START RECORDS SHOWN

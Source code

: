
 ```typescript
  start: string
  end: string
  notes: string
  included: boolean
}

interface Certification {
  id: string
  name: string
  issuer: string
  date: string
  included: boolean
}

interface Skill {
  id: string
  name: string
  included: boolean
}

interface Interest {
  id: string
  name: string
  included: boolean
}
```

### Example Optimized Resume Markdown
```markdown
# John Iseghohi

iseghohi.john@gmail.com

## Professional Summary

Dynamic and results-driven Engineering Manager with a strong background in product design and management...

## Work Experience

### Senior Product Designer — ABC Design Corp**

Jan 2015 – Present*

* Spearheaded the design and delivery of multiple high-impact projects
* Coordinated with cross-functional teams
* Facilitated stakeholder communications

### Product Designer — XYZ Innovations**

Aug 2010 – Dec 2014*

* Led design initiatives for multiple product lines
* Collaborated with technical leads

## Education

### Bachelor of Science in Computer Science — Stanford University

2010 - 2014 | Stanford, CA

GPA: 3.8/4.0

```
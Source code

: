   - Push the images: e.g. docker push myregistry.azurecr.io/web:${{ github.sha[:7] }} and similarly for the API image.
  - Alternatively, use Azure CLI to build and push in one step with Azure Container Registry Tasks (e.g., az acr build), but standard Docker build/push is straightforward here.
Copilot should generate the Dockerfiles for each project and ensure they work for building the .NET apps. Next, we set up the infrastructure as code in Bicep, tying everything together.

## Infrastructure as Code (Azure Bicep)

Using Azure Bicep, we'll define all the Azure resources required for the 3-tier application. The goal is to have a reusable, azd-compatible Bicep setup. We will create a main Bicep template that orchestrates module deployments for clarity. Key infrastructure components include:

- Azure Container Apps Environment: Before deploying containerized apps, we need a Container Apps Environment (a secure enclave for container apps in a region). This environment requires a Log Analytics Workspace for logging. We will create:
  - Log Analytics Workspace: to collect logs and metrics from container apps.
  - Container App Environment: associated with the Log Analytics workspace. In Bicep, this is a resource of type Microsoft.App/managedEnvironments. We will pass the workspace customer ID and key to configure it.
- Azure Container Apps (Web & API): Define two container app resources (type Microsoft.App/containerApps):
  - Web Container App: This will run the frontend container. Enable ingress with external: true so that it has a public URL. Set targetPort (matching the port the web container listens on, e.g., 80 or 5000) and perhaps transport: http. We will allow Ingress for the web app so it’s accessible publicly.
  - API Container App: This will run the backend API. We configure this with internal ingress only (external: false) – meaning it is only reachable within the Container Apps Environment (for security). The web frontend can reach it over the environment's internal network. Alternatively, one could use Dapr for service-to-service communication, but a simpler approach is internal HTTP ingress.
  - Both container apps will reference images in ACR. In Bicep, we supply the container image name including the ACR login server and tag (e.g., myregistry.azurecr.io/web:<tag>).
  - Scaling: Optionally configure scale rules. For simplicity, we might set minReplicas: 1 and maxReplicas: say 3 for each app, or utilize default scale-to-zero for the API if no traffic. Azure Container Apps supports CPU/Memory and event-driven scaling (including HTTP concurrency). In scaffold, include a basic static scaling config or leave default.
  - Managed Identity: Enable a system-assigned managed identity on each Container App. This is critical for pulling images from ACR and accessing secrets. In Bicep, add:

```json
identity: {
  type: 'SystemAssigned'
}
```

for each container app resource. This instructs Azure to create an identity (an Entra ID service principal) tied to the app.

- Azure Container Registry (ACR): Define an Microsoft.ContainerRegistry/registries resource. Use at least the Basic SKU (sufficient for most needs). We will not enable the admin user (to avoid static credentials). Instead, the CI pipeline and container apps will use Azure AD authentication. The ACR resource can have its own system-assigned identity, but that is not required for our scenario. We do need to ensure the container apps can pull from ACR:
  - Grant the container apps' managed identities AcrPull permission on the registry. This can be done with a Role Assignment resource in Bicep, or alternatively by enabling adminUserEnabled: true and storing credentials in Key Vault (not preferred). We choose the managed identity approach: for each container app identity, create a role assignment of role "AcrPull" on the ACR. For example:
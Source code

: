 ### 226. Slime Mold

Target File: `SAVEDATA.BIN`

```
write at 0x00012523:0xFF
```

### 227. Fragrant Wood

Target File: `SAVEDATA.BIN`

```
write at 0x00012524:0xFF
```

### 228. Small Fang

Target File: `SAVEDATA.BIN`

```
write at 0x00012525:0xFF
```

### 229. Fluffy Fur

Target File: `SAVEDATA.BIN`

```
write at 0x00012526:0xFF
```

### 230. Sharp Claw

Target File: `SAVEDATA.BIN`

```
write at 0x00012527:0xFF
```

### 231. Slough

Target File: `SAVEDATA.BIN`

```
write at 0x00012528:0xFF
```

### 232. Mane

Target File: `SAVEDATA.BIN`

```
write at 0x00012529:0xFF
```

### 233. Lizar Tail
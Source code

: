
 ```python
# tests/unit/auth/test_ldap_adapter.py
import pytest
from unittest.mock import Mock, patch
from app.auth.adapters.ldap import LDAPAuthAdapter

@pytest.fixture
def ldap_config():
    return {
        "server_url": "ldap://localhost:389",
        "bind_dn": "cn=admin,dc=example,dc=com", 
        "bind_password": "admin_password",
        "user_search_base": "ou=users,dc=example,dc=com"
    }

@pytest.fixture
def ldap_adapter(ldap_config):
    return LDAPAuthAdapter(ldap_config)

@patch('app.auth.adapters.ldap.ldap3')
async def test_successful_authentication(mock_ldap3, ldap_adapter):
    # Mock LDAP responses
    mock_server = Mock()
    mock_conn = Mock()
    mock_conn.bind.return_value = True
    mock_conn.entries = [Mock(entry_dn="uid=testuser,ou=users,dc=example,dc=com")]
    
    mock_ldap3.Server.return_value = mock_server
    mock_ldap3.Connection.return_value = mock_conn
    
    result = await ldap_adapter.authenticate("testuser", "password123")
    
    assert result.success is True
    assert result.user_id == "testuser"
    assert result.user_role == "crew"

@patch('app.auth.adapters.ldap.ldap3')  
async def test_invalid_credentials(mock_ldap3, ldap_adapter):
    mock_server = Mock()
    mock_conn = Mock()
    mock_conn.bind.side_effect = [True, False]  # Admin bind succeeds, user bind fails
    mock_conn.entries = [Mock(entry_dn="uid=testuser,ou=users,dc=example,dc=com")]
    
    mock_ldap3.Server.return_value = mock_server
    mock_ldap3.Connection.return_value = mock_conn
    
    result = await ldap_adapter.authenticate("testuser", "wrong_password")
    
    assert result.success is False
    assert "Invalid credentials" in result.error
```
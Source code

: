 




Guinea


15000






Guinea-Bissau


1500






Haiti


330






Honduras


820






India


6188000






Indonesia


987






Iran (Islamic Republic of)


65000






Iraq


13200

END RECORDS SHOWN

**PROBLEM TO SOLVE:** The answer must consist of every line from the entries that holds the string "Stanford".

**RESULT:**
### Bachelor of Science in Computer Science — Stanford University
2010 - 2014 | Stanford, CA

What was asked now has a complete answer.